Bruxelles, 9 luglio 2015

Il Presidente del Comitato europeo delle regioni

Markku MARKKULA


(1)  Un’ampia gamma di parti interessate, autorità e servizi ha inviato 317 contributi validi alla consultazione. La maggior parte dei contributi (70 %) è stata inviata da rappresentanti delle amministrazioni pubbliche. 89 rispondenti hanno contribuito anche sotto forma di osservazioni aperte. Un’analisi dettagliata della consultazione è presentata nel sito web del CdR.

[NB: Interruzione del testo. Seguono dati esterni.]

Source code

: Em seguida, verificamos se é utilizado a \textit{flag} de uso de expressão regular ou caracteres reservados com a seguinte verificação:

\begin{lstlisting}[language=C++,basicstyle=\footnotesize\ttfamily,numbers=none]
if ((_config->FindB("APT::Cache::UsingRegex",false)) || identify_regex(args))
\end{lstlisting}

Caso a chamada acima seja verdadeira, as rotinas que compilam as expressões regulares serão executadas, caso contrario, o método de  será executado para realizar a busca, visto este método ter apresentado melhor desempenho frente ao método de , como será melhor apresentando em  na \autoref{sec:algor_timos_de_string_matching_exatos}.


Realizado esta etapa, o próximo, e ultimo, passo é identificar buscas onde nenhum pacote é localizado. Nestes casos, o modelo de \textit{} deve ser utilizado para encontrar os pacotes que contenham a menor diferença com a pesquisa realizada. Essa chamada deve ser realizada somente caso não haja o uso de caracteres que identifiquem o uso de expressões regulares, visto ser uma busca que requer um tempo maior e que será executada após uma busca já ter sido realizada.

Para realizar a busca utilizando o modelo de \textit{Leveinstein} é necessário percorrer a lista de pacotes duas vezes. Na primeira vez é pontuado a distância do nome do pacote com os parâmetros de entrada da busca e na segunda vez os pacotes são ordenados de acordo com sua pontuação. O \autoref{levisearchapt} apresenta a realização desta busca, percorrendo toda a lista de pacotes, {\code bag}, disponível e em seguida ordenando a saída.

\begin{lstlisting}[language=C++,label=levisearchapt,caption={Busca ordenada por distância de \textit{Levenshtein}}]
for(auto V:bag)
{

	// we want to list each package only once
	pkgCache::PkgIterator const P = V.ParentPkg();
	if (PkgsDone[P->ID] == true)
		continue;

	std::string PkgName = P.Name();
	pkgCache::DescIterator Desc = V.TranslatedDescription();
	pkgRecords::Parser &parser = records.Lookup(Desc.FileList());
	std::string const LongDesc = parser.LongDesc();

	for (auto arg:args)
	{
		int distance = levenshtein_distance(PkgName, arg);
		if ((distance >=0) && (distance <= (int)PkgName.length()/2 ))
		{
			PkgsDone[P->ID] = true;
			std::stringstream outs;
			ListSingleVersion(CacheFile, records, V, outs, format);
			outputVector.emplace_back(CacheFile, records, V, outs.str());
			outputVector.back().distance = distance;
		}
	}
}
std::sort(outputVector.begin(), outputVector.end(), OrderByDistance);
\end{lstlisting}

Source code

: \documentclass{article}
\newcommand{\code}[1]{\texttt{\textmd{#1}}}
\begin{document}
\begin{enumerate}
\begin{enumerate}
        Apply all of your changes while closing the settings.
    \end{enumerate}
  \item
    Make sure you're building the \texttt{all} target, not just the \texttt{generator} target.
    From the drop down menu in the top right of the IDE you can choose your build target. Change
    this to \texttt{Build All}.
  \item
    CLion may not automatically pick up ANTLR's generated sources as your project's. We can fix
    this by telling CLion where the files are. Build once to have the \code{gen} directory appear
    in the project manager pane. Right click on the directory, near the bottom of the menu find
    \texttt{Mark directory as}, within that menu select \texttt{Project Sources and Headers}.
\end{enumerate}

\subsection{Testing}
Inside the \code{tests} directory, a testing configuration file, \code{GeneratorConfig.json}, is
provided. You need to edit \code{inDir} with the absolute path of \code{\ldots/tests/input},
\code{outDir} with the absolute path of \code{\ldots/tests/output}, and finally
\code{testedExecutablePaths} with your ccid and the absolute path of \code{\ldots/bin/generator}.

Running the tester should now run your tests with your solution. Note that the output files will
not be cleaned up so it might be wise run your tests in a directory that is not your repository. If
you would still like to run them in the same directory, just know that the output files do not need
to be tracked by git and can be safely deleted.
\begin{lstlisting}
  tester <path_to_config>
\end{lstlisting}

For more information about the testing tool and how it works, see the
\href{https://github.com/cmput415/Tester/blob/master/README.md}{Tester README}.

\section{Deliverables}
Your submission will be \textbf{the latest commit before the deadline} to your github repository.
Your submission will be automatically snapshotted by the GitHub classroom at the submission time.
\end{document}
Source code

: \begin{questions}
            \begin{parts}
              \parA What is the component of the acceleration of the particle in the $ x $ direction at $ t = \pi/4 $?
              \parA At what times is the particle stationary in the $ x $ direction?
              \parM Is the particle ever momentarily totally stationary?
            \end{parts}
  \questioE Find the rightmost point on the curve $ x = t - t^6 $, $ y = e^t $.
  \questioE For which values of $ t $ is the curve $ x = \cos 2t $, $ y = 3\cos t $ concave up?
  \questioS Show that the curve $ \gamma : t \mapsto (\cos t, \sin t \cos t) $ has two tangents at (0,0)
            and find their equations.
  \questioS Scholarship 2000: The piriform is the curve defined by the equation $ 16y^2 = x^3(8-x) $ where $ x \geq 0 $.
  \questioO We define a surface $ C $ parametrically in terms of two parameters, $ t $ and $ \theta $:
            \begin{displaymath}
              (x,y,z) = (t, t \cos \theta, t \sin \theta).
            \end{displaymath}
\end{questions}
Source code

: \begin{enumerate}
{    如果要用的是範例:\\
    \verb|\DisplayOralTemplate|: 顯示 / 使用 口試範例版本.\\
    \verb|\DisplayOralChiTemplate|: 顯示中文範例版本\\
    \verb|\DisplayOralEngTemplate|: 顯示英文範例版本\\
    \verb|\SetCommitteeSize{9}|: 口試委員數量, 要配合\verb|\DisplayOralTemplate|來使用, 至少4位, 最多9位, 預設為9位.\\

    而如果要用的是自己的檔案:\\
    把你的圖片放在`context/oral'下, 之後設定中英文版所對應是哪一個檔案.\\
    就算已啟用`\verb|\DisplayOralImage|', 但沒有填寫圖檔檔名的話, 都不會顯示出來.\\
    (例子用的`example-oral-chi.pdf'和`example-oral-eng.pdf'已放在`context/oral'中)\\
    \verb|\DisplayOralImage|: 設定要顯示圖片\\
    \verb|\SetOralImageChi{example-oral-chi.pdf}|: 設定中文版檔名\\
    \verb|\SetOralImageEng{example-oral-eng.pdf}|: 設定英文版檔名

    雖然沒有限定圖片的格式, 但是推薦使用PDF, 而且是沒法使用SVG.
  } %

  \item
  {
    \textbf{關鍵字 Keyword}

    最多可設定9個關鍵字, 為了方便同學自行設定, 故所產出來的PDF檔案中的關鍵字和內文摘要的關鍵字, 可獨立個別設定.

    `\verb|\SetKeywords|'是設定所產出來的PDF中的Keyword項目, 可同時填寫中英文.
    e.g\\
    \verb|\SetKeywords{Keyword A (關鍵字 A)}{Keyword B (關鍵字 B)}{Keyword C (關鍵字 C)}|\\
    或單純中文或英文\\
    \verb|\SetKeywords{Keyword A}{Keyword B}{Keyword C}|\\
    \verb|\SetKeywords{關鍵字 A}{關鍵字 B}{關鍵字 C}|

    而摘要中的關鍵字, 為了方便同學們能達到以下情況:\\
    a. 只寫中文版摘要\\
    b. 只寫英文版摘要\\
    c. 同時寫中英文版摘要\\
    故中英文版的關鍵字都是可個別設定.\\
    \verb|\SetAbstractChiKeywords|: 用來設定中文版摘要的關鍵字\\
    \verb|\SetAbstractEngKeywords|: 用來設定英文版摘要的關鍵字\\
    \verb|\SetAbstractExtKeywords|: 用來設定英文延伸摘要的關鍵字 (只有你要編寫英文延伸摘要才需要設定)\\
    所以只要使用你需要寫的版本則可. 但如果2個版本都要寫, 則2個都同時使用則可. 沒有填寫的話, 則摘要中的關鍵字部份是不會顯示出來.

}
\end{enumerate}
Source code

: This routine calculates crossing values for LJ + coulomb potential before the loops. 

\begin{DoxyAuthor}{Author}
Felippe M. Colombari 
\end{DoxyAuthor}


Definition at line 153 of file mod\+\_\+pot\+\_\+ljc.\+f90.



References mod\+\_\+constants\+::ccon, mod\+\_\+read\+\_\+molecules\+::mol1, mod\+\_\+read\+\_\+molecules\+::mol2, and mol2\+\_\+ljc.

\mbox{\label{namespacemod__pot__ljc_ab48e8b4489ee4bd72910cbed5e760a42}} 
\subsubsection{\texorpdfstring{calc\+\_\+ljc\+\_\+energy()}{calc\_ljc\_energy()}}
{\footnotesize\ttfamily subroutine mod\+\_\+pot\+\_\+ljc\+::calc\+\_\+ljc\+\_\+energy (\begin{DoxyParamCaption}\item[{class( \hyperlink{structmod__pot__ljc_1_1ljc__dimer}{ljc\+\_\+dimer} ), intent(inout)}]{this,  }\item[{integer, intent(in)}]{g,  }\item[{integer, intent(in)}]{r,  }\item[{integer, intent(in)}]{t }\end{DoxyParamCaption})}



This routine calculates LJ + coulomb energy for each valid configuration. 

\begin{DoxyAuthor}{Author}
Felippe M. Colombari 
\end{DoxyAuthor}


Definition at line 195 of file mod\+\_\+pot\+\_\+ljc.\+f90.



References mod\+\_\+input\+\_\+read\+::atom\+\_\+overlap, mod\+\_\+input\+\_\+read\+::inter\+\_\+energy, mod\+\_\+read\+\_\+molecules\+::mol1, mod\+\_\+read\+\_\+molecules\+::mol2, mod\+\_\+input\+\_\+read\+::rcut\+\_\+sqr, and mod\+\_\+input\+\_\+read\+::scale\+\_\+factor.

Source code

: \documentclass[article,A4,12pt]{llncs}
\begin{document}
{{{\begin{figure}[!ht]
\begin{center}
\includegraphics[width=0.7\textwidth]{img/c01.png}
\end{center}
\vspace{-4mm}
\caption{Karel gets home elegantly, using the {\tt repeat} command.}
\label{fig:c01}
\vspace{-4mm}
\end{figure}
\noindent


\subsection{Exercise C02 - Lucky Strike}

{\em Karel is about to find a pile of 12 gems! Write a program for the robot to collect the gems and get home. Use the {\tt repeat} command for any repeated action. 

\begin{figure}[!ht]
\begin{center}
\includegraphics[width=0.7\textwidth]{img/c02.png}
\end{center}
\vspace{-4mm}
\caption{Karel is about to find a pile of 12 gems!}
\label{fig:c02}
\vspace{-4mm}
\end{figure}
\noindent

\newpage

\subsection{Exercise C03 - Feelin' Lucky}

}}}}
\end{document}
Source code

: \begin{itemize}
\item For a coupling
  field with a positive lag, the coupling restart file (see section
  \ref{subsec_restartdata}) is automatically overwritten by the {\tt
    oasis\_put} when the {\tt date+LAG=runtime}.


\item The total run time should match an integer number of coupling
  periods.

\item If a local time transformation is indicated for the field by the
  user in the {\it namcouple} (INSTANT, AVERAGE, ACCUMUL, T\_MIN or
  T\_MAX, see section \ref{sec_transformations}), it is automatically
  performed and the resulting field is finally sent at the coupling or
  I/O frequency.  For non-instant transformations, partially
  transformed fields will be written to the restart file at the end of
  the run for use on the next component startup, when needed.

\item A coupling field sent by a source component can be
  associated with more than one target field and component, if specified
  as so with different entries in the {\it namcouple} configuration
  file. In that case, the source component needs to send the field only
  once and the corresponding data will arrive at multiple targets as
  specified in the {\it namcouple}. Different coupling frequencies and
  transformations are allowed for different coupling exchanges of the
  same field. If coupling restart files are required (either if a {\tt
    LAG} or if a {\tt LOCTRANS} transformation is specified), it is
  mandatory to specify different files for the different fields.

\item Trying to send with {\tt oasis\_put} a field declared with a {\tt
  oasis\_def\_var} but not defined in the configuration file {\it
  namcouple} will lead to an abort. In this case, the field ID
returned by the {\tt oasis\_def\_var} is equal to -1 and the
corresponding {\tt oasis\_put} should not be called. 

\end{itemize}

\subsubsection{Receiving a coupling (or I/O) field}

(2)  Una consultazione del CdR ha confermato che un’ampia maggioranza di enti locali e regionali e di altre parti interessate è stata coinvolta nella fase preparatoria degli accordi di partenariato e dei programmi operativi. Tuttavia, oltre il 70 % dei rispondenti pensa che i bisogni degli enti locali e regionali siano stati presi in considerazione solo parzialmente o siano stati ignorati.

(3)  Rispetto formale delle norme senza applicarne la sostanza.

(4)  Oltre il 50 % dei rispondenti alla consultazione del CdR ha dichiarato di non essere a conoscenza di prestiti per i programmi strutturali.